If you’re craving a hearty, comforting pasta dish, this Creamy Sausage Rigatoni is the perfect choice. It combines savory Italian sausage, tender rigatoni pasta, and a rich, creamy tomato sauce, creating a meal that feels indulgent yet incredibly easy to make.
The best part? This dish comes together in just 30 minutes, making it perfect for a quick weeknight dinner or a cozy weekend meal. Serve it with crusty bread and a fresh salad, and you’ve got an irresistible Italian-style feast!
Ingredients
For the Pasta & Sauce:
- Rigatoni pasta – 300 g
- Italian sausage (mild or spicy, casings removed) – 400 g
- Olive oil – 1 tbsp (15 ml)
- Garlic cloves, minced – 4
- Yellow onion, finely chopped – 1 medium (100 g)

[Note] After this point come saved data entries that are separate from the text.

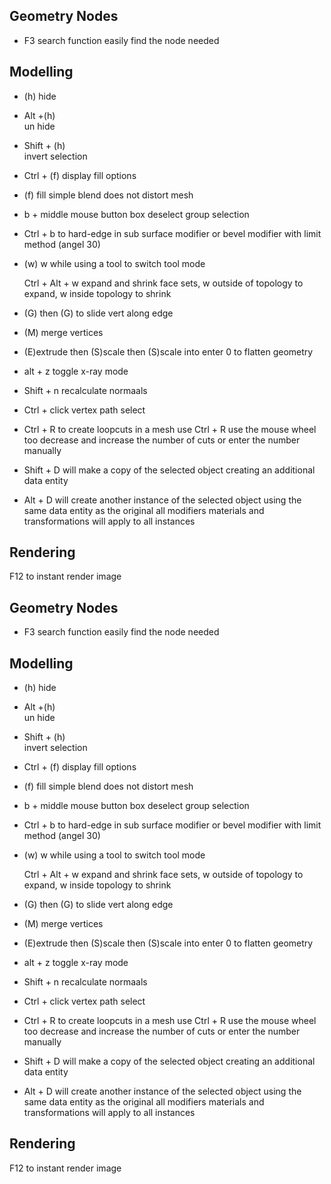 ## Geometry Nodes
- F3 search function
  easily find the node needed 

## Modelling
- (h) 
  hide 
  
- Alt +(h)  
  un hide  

- Shift + (h)  
  invert selection
  
- Ctrl + (f) 
  display fill options
  
- (f) fill
  simple blend does not distort mesh
  
- b + middle mouse button 
  box deselect group selection
  
- Ctrl + b
  to hard-edge in sub surface modifier 
  or
  bevel modifier with limit method (angel 30)

- (w)
  w while using a tool to switch tool mode
  
  Ctrl + Alt + w 
  expand and shrink face sets, w outside of topology to expand, w inside topology to shrink

-  (G) then  (G) to slide vert along edge
- (M) merge vertices
- (E)extrude then (S)scale then (S)scale into enter 0 to flatten geometry

- alt + z 
  toggle x-ray mode

- Shift + n
  recalculate normaals 

- Ctrl + click 
  vertex path select

- Ctrl + R
to create loopcuts in a mesh use Ctrl + R
use the mouse wheel too decrease and increase the number of cuts or enter the number manually

- Shift + D 
will make a copy of the selected object creating an additional data entity

- Alt + D
will create another instance of the selected object using the same data entity as the original 
all modifiers materials and transformations will apply to all instances

## Rendering
F12 to instant render image

## Geometry Nodes
- F3 search function
  easily find the node needed 

## Modelling
- (h) 
  hide 
  
- Alt +(h)  
  un hide  

- Shift + (h)  
  invert selection
  
- Ctrl + (f) 
  display fill options
  
- (f) fill
  simple blend does not distort mesh
  
- b + middle mouse button 
  box deselect group selection
  
- Ctrl + b
  to hard-edge in sub surface modifier 
  or
  bevel modifier with limit method (angel 30)

- (w)
  w while using a tool to switch tool mode
  
  Ctrl + Alt + w 
  expand and shrink face sets, w outside of topology to expand, w inside topology to shrink

-  (G) then  (G) to slide vert along edge
- (M) merge vertices
- (E)extrude then (S)scale then (S)scale into enter 0 to flatten geometry

- alt + z 
  toggle x-ray mode

- Shift + n
  recalculate normaals 

- Ctrl + click 
  vertex path select

- Ctrl + R
to create loopcuts in a mesh use Ctrl + R
use the mouse wheel too decrease and increase the number of cuts or enter the number manually

- Shift + D 
will make a copy of the selected object creating an additional data entity

- Alt + D
will create another instance of the selected object using the same data entity as the original 
all modifiers materials and transformations will apply to all instances

## Rendering
F12 to instant render image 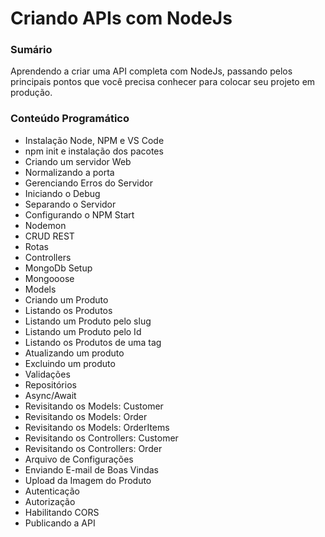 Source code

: # Criando APIs com NodeJs

### Sumário
Aprendendo a criar uma API completa com NodeJs, passando pelos principais pontos que você precisa conhecer para colocar seu projeto em produção.

### Conteúdo Programático
* Instalação Node, NPM e VS Code
* npm init e instalação dos pacotes
* Criando um servidor Web
* Normalizando a porta
* Gerenciando Erros do Servidor
* Iniciando o Debug
* Separando o Servidor
* Configurando o NPM Start
* Nodemon
* CRUD REST
* Rotas
* Controllers
* MongoDb Setup
* Mongooose
* Models
* Criando um Produto
* Listando os Produtos
* Listando um Produto pelo slug
* Listando um Produto pelo Id
* Listando os Produtos de uma tag
* Atualizando um produto
* Excluindo um produto
* Validações
* Repositórios
* Async/Await
* Revisitando os Models: Customer
* Revisitando os Models: Order
* Revisitando os Models: OrderItems
* Revisitando os Controllers: Customer
* Revisitando os Controllers: Order
* Arquivo de Configurações
* Enviando E-mail de Boas Vindas
* Upload da Imagem do Produto
* Autenticação
* Autorização
* Habilitando CORS
* Publicando a API

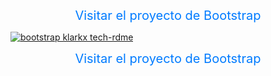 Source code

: <p align="center">
  <a href="http://bootstrap.klarkx.tech" style="text-decoration:none;color:#007bff;font-size:20px;" target="_blank" rel="noreferrer noopener">
    Visitar el proyecto de Bootstrap
  </a>
</p>

<a href="http://bootstrap.klarkx.tech">![bootstrap klarkx tech-rdme](https://github.com/user-attachments/assets/1345f1e3-d705-4c57-9bd2-9440573b887d)</a>



<p align="center">
  <a href="http://bootstrap.klarkx.tech" style="text-decoration:none;color:#007bff;font-size:20px;" target="_blank" rel="noreferrer noopener">
    Visitar el proyecto de Bootstrap
  </a>
</p>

- Crushed tomatoes – 400 g (1 can)
- Tomato paste – 2 tbsp (30 g)
- Heavy cream – 250 ml (1 cup)
- Chicken broth – 125 ml (½ cup)
- Parmesan cheese, grated – 100 g (1 cup)
- Red pepper flakes – ½ tsp (2 g, optional)
- Salt – 1 tsp (5 g)
- Black pepper – ½ tsp (2 g)
- Dried oregano – 1 tsp (5 g)
- Fresh basil, chopped – 2 tbsp (for garnish)
Step-by-Step Instructions
Step 1: Cook the Rigatoni
- Bring a large pot of salted water to a boil.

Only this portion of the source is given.